Prepare for new things

Prepare for new things

“As you look back over the story of your own life, or the life of your family, community or nation, where do you see the desire for renewal manifesting itself?” So asks retreat director and author Margaret Silf in her recent book The Other Side of Chaos. It is a good question at any time but especially at significant milestones that invite deep reflection and the resetting of direction … like anniversaries!

I have recently been privileged to participate in anniversary celebrations around the Synod: Marrickville Congregation’s 140th, UnitingCare Burnside’s Centenary, Braidwood Uniting Church’s 150th, Kinross Wolaroi School’s 125th, and Scone Uniting Church’s 150th.

The challenge to these and other unique expressions of our diverse Uniting Church is to discover the new and risky paths to which God is calling them, hopefully inspired by the ethos of our church, which is briefly but well described as inclusive, courageous and generous.

Some helpful insights in how to achieve this discernment were provided at the recent National Ministry Conference in Adelaide.

On the theme of Fresh Expressions, Jenny Tymms spoke of the three vital phases that lead to new and creative mission. There are endings, an in-between or liminal phase, and the new beginning itself.

One of the key insights that Jenny provided was that we need to first deal with endings.

Fresh expressions of ministry are best discerned when we have laid down the baggage of the past and have done our grieving. We then need the faith and patience to endure the in-between phase where God’s Spirit prepares us for new things, just as God prepared the Israelites for the Promised Land with an experience of the Wilderness.

That includes spending time in prayer and reflection to refine our spirits to welcome and engage with what is new. Jesus said it succinctly: you cannot put new wine into old wineskins.

Christmas is also an anniversary and Advent provides an opportunity to reflect and prepare for new things, of which the birth of Jesus Christ is the ultimate “Fresh Expression”.
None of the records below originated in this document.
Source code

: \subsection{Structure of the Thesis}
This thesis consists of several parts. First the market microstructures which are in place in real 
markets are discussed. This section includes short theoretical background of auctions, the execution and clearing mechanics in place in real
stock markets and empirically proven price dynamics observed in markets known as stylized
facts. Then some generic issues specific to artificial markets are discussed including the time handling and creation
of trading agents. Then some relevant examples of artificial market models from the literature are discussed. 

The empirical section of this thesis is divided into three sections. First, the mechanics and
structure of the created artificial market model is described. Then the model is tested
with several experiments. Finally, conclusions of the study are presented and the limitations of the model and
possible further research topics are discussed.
What the Israelite people first had to let go of (and of course some never did) was their expectation of and dependence on a powerful leader like David who would restore their fortunes as a nation by armed force.
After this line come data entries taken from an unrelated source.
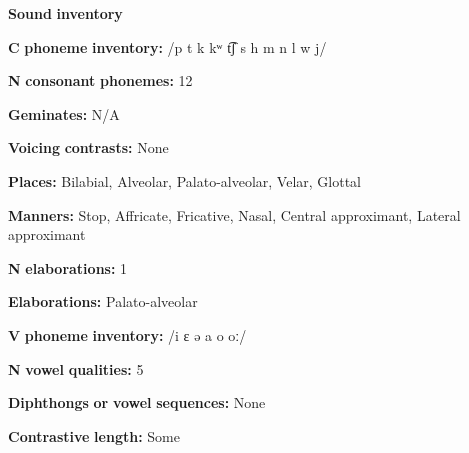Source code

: \begin{styleBody}
\textbf{Sound} \textbf{inventory}
\end{styleBody}

\begin{styleBody}
\textbf{C} \textbf{phoneme} \textbf{inventory:} /p t k kʷ t͡ʃ s h m n l w j/
\end{styleBody}

\begin{styleBody}
\textbf{N} \textbf{consonant} \textbf{phonemes:} 12
\end{styleBody}

\begin{styleBody}
\textbf{Geminates:} N/A
\end{styleBody}

\begin{styleBody}
\textbf{Voicing} \textbf{contrasts:} None
\end{styleBody}

\begin{styleBody}
\textbf{Places:} Bilabial, Alveolar, Palato-alveolar, Velar, Glottal
\end{styleBody}

\begin{styleBody}
\textbf{Manners:} Stop, Affricate, Fricative, Nasal, Central approximant, Lateral approximant
\end{styleBody}

\begin{styleBody}
\textbf{N} \textbf{elaborations:} 1
\end{styleBody}

\begin{styleBody}
\textbf{Elaborations:} Palato-alveolar
\end{styleBody}

\begin{styleBody}
\textbf{V} \textbf{phoneme} \textbf{inventory:} /i ɛ ə a o oː/
\end{styleBody}

\begin{styleBody}
\textbf{N} \textbf{vowel} \textbf{qualities:} 5
\end{styleBody}

\begin{styleBody}
\textbf{Diphthongs} \textbf{or} \textbf{vowel} \textbf{sequences:} None
\end{styleBody}

\begin{styleBody}
\textbf{Contrastive} \textbf{length:} Some
\end{styleBody}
Matthew’s Gospel especially describes the liminal ordeal of Elizabeth and Zechariah, Joseph and Mary as they are prepared for something really new and different: the incarnation of the One who was to engage with the community as a guest and a servant in order to achieve the transformation of humanity.

It might well benefit the church and, in fact, the community itself if we are able to again consider what it means to let go of the fading hope of being at the powerful centre, where we can dictate to society what it should and should not do.

Rather, what does it mean for us today to be in the community as servants and guests in such a way that fresh expressions of mission arise from the interaction?

Margaret Silf continues: “How can you cooperate in your own way, using your own gifts, with this recreating Spirit?”

The anniversary stories and many others that I have heard recently affirm that, in many ways and many places, we are indeed willing to seek and walk the new and risky paths of renewal, growth and transformation.